I've taken the liberty of starting a new topic on Wang Li's book.

 

I'm not particularly good at Classical Chinese, so I'm going to ask a few probably obvious questions.

 

The 韩非子 excerpt is in 王力古代漢語(校訂重排本)第二冊 page 409.

 

I'm having a bit of trouble with the second line:

 

“夫離法者罪,而諸先生以文學取;犯禁者誅,而羣俠以私劒養。”

 

In particular this bit: “而諸先生以文學取;” Wang Li's gloss gives 諸先生 as the aforementioned 儒家, 文學 as the 學 of the aforementioned 古代文獻經典 and 取 as “錄用,被動用法” all of which is fine, but how to translate it? At the moment I've got "and Confucian scholars use the the study of written classics to appoint [people]." But I can't help but feel I could say, "and Confucian scholars use the written classics to study appointment." (appointment is a bit inelegant, but you see what I mean). I feel instinctively that Han Feizi would be likely to criticize Confucians because they don't appoint people to high positions because of their abilities, but based on their understanding of the classics, but it's hard for me to make that work using the original as a guide rather than my prior knowledge. Can anyone help me out?

Posted

I'll take a plunge.

I don't quite understand what you mean, sounds like you are reading:

(以文)(學取) they study appointment based on learning

while it is

(以(文學))(取) they are selected based on their knowledge of classics.

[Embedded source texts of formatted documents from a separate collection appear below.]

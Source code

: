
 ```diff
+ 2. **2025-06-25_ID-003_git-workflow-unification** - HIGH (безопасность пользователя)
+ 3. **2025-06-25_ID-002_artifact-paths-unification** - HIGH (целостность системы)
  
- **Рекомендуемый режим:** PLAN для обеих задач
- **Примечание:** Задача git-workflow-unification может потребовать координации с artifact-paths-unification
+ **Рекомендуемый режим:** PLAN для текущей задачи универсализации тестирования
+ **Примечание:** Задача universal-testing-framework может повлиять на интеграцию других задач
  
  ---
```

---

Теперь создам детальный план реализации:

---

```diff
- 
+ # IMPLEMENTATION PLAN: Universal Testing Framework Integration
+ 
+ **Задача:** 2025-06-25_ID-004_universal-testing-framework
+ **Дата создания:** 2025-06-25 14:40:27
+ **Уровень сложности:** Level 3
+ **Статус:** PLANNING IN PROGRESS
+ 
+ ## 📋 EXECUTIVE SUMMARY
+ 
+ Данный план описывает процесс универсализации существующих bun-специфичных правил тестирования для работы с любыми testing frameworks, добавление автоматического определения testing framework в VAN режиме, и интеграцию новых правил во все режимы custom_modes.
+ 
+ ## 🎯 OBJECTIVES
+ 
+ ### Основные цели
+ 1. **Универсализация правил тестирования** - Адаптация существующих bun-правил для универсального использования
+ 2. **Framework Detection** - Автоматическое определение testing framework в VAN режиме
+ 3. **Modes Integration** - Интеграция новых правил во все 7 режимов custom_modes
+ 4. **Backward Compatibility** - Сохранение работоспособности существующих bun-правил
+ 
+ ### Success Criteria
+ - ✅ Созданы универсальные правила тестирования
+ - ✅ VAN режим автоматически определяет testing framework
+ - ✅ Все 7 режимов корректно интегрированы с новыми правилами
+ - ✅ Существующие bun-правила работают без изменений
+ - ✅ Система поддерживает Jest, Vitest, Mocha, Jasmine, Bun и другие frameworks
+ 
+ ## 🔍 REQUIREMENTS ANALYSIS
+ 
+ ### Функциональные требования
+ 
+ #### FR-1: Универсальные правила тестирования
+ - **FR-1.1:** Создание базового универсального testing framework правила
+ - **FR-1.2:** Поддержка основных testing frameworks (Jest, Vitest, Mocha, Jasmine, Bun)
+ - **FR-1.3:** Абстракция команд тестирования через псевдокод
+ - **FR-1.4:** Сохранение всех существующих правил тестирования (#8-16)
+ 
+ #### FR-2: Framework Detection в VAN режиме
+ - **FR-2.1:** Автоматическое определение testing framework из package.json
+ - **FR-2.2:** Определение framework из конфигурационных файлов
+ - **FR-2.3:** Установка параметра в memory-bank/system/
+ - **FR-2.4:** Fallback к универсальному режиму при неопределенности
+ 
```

your book does say 取 is 被動

and the next sentence is symmetrical

羣俠  (以(私劒))(養)

Posted

I think you missed the "被動用法" part. 取 here is to get appointed rather than appoint people. I think he's saying that the scholars get themselves appointed to high positions using the study of written classics when they are actually guilty of violating the law. I don't know if he's criticizing Confucians just based on this sentence. It depends on the background of his time and context of the article. So maybe your prior knowledge is actually helpful in this case?

Posted

as I wrote, the book says 取 is 被動; and in the next sentence, the symmetrical 養 is also passive. The passage is all about rulers choosing confucians, whereas in fact the confucian ideas are opposed to the good application of the law ().

 

I fear the OP is misparsing the sentence; and it's not about ability, but about ideology.